Rate Limiting

Ensure reliable integrations by managing request volume and preventing system overload.

To maintain platform stability and ensure fair usage across all clients, PCE APIs enforce a rate limiting mechanism. This helps protect the system from excessive traffic while ensuring consistent performance for all integrations.


Rate Limit Policy

Our APIs currently support the following rate limit:

Limit TypeThreshold
Request Limit1000 requests per 10 seconds
ScopePer API client

What Happens When You Exceed the Limit?

If your application exceeds the defined rate limit:

  • The API will return 429: Too Many Requests response
  • Additional requests within the time window will be rejected (dropped)
  • Normal processing resumes automatically once the rate window resets

Best Practices

To ensure a smooth integration experience and avoid throttling:

  • Implement retry logic with exponential backoff
  • Avoid burst traffic by distributing requests evenly
  • Cache responses where applicable to reduce redundant API calls
  • Monitor API usage to stay within thresholds

Recommended Handling Strategy

When receiving 429 response:

  • Pause further requests temporarily
  • Retry the request after a short delay
  • Gradually increase retry intervals if limits continue to be hit

sequenceDiagram
    participant App as Your App
    participant PCE as PCE API

    loop Normal traffic
        App->>PCE: API Request
        PCE-->>App: 200 OK
    end
    Note over App,PCE: Rate limit exceeded (>1000 req / 10s)
    App->>PCE: API Request
    PCE-->>App: 429 Too Many Requests
    App->>App: Pause + exponential backoff
    App->>PCE: Retry after delay
    PCE-->>App: 200 OK (rate window reset)

Common Integration Scenarios

Scenario 1: Batch processing payouts without hitting rate limits

A payroll platform processes 5,000 employee payouts every Friday. To stay within the 1,000 requests per 10 seconds limit, the platform distributes requests across time windows rather than sending them all at once.

Approach:

  1. Split the 5,000 payout requests into batches of 800 (leaving headroom below the 1,000 limit).
  2. Send each batch over a 10-second window.
  3. Wait for the window to reset before sending the next batch.
  4. Total processing time: approximately 70 seconds for all 5,000 payouts.
  5. If any request returns 429, pause for 2 seconds, then retry with exponential backoff.

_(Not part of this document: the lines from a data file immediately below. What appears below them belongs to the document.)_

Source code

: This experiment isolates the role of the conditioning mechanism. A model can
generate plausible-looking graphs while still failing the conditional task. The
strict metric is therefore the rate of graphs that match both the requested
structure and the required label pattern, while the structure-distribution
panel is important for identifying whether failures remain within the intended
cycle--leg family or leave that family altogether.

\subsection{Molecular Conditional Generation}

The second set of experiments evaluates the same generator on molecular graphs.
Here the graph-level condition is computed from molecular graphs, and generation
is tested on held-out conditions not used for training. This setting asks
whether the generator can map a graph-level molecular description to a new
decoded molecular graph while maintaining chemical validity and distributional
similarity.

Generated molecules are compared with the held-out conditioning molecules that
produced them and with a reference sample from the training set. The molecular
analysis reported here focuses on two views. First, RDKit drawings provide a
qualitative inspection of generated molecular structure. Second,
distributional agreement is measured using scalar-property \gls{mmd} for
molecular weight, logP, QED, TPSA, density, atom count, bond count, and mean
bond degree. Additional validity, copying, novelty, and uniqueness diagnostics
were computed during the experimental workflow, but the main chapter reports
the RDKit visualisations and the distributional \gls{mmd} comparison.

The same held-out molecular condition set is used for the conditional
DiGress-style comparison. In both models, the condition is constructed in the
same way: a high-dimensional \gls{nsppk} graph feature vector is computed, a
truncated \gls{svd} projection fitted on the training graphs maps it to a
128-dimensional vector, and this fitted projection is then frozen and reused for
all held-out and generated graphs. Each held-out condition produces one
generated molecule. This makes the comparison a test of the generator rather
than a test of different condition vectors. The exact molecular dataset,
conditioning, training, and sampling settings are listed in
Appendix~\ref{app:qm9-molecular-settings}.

Scenario 2: Handling rate limits during high-volume webhook processing

A marketplace platform receives a surge of webhook notifications during end-of-day settlement. The platform calls GET APIs to retrieve transaction details for each webhook, which can spike request volume.

Approach:

  1. Queue incoming webhook events instead of processing them synchronously.
  2. Process the queue at a controlled rate (e.g., 500 requests per 10 seconds) to stay within limits.
  3. Cache transaction details locally to avoid redundant GET calls for the same transaction.
  4. If a 429 response is received, re-queue the request and retry after a short delay.

Scenario 3: Exponential backoff for automated reconciliation

A treasury operations team runs an automated reconciliation job that polls transaction statuses every 5 minutes. During peak processing windows, the polling volume may approach rate limits.

Approach:

  1. First retry after 429: wait 1 second.
  2. Second retry: wait 2 seconds.
  3. Third retry: wait 4 seconds.
  4. Cap maximum retry delay at 30 seconds.
  5. Log all 429 responses for monitoring and capacity planning.